Advance Web Application Testing using Burpsuite

at 10:30 PM Monday, February 26, 2018 0 comments

Hello friends!! Today we are going to discus advance option of Burpsuit pro for web penetration testing; here we had used Bwapp lab which you can install from here and acunetix vulnerable web application which is available online for making web application penetration practices.

Burp suite Advance Usage
·         Burp Infiltrator
·         Macros
·         Burp Clickbandit
Burp Infiltrator
Burp Infiltrator is a tool used to target web applications in order to test them using Burp Scanner. Burp Infiltrator is used to target application so that Burp can detect cases where its input can pass unsafe APIs on the server side.
Burp Infiltrator supports applications which are written in:
  • Java, Groovy, Scala, or other JVM languages (JRE versions 1.4 - 1.8)
  • C#, VB, or other .NET languages (.NET versions 2.0 and later)
Let’s start !!
First, we need to enable the Burp Infiltrator from the Burp tab in burpsuite where we have to select the Burp Infiltrator option. Then we will see a Burp Infiltrator box will appear where you have to select the type of application you want to instrument as you shown in the image




 After that we need to select the folder where we want the Infiltrator file to be saved, so that we can enable it later using the terminal.

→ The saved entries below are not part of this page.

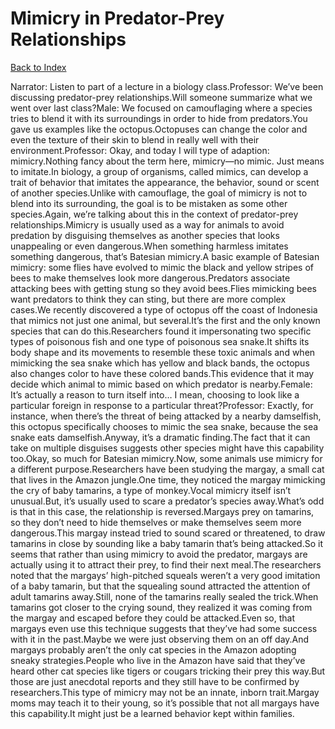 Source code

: # Mimicry in Predator-Prey Relationships
[Back to Index](https://github.com/windows10010/tpoExtractor/blog/master/README.md)

Narrator: Listen to part of a lecture in a biology class.Professor: We’ve been discussing predator-prey relationships.Will someone summarize what we went over last class?Male: We focused on camouflaging where a species tries to blend it with its surroundings in order to hide from predators.You gave us examples like the octopus.Octopuses can change the color and even the texture of their skin to blend in really well with their environment.Professor: Okay, and today I will type of adaption: mimicry.Nothing fancy about the term here, mimicry—no mimic. Just means to imitate.In biology, a group of organisms, called mimics, can develop a trait of behavior that imitates the appearance, the behavior, sound or scent of another species.Unlike with camouflage, the goal of mimicry is not to blend into its surrounding, the goal is to be mistaken as some other species.Again, we’re talking about this in the context of predator-prey relationships.Mimicry is usually used as a way for animals to avoid predation by disguising themselves as another species that looks unappealing or even dangerous.When something harmless imitates something dangerous, that’s Batesian mimicry.A basic example of Batesian mimicry: some flies have evolved to mimic the black and yellow stripes of bees to make themselves look more dangerous.Predators associate attacking bees with getting stung so they avoid bees.Flies mimicking bees want predators to think they can sting, but there are more complex cases.We recently discovered a type of octopus off the coast of Indonesia that mimics not just one animal, but several.It’s the first and the only known species that can do this.Researchers found it impersonating two specific types of poisonous fish and one type of poisonous sea snake.It shifts its body shape and its movements to resemble these toxic animals and when mimicking the sea snake which has yellow and black bands, the octopus also changes color to have these colored bands.This evidence that it may decide which animal to mimic based on which predator is nearby.Female: It’s actually a reason to turn itself into… I mean, choosing to look like a particular foreign in response to a particular threat?Professor: Exactly, for instance, when there’s the threat of being attacked by a nearby damselfish, this octopus specifically chooses to mimic the sea snake, because the sea snake eats damselfish.Anyway, it’s a dramatic finding.The fact that it can take on multiple disguises suggests other species might have this capability too.Okay, so much for Batesian mimicry.Now, some animals use mimicry for a different purpose.Researchers have been studying the margay, a small cat that lives in the Amazon jungle.One time, they noticed the margay mimicking the cry of baby tamarins, a type of monkey.Vocal mimicry itself isn’t unusual.But, it’s usually used to scare a predator’s species away.What’s odd is that in this case, the relationship is reversed.Margays prey on tamarins, so they don’t need to hide themselves or make themselves seem more dangerous.This margay instead tried to sound scared or threatened, to draw tamarins in close by sounding like a baby tamarin that’s being attacked.So it seems that rather than using mimicry to avoid the predator, margays are actually using it to attract their prey, to find their next meal.The researchers noted that the margays’ high-pitched squeals weren’t a very good imitation of a baby tamarin, but that the squealing sound attracted the attention of adult tamarins away.Still, none of the tamarins really sealed the trick.When tamarins got closer to the crying sound, they realized it was coming from the margay and escaped before they could be attacked.Even so, that margays even use this technique suggests that they’ve had some success with it in the past.Maybe we were just observing them on an off day.And margays probably aren’t the only cat species in the Amazon adopting sneaky strategies.People who live in the Amazon have said that they’ve heard other cat species like tigers or cougars tricking their prey this way.But those are just anecdotal reports and they still have to be confirmed by researchers.This type of mimicry may not be an innate, inborn trait.Margay moms may teach it to their young, so it’s possible that not all margays have this capability.It might just be a learned behavior kept within families. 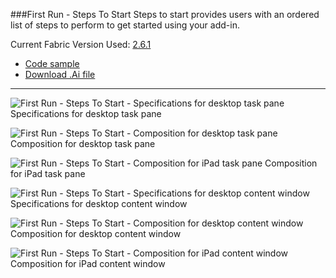 ###First Run - Steps To Start
Steps to start provides users with an ordered list of steps to perform to get started using your add-in.

Current Fabric Version Used: [2.6.1](https://github.com/OfficeDev/office-ui-fabric-core/releases/tag/2.6.1)

* [Code sample](https://github.com/OfficeDev/Office-Add-in-UX-Design-Patterns-Code/tree/master/templates/first-run/instruction-step)
* [Download .Ai file](https://github.com/OfficeDev/Office-Add-in-UX-Design-Patterns/blob/master/Patterns/Source%20Files/FirstRun_StepsToStart.ai?raw=true)

***

![First Run - Steps To Start - Specifications for desktop task pane](https://raw.githubusercontent.com/OfficeDev/Office-Add-in-UX-Design-Patterns/master/Patterns/Assets/FirstRun_StepsToStart/FirstRun_StepsToStart_Desktop%20Task%20Pane%20Callouts.png)
Specifications for desktop task pane 


![First Run - Steps To Start - Composition for desktop task pane](https://raw.githubusercontent.com/OfficeDev/Office-Add-in-UX-Design-Patterns/master/Patterns/Assets/FirstRun_StepsToStart/FirstRun_StepsToStart_Desktop%20Task%20Pane.png)
Composition for desktop task pane 


![First Run - Steps To Start - Composition for iPad task pane](https://raw.githubusercontent.com/OfficeDev/Office-Add-in-UX-Design-Patterns/master/Patterns/Assets/FirstRun_StepsToStart/FirstRun_StepsToStart_iPad%20Task%20Pane.png)
Composition for iPad task pane 


![First Run - Steps To Start - Specifications for desktop content window](https://raw.githubusercontent.com/OfficeDev/Office-Add-in-UX-Design-Patterns/master/Patterns/Assets/FirstRun_StepsToStart/FirstRun_StepsToStart_Desktop%20Content%20Window%20Callouts.png)
Specifications for desktop content window


![First Run - Steps To Start - Composition for desktop content window](https://raw.githubusercontent.com/OfficeDev/Office-Add-in-UX-Design-Patterns/master/Patterns/Assets/FirstRun_StepsToStart/FirstRun_StepsToStart_Desktop%20Content%20Window.png)
Composition for desktop content window


![First Run - Steps To Start - Composition for iPad content window](https://raw.githubusercontent.com/OfficeDev/Office-Add-in-UX-Design-Patterns/master/Patterns/Assets/FirstRun_StepsToStart/FirstRun_StepsToStart_iPad%20Content%20Window.png)
Composition for iPad content window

Next we will give the path of the folder where the infiltrator file will be saved as shown in the image.




Than the Burp Infiltrator file will be saved as burp_infiltrator_java.jar.




Now to enable the burp infiltrator file we will go to the path of the file using the terminal, than to execute it we need to give the command java –jar burp_infiltrator_java.jar --non interactive. Then Press Enter the file will be executed.




We have used --non interactive in our command so that it will automatically configured the default settings else we have to manually configure all the settings. Now we can intercept the request of any website or application based on the supported parameters as shown in the image.




Turn off Intercept Tab. Select the Target Tab where we can see a Sub Tab in it as Site Map as shown in the image.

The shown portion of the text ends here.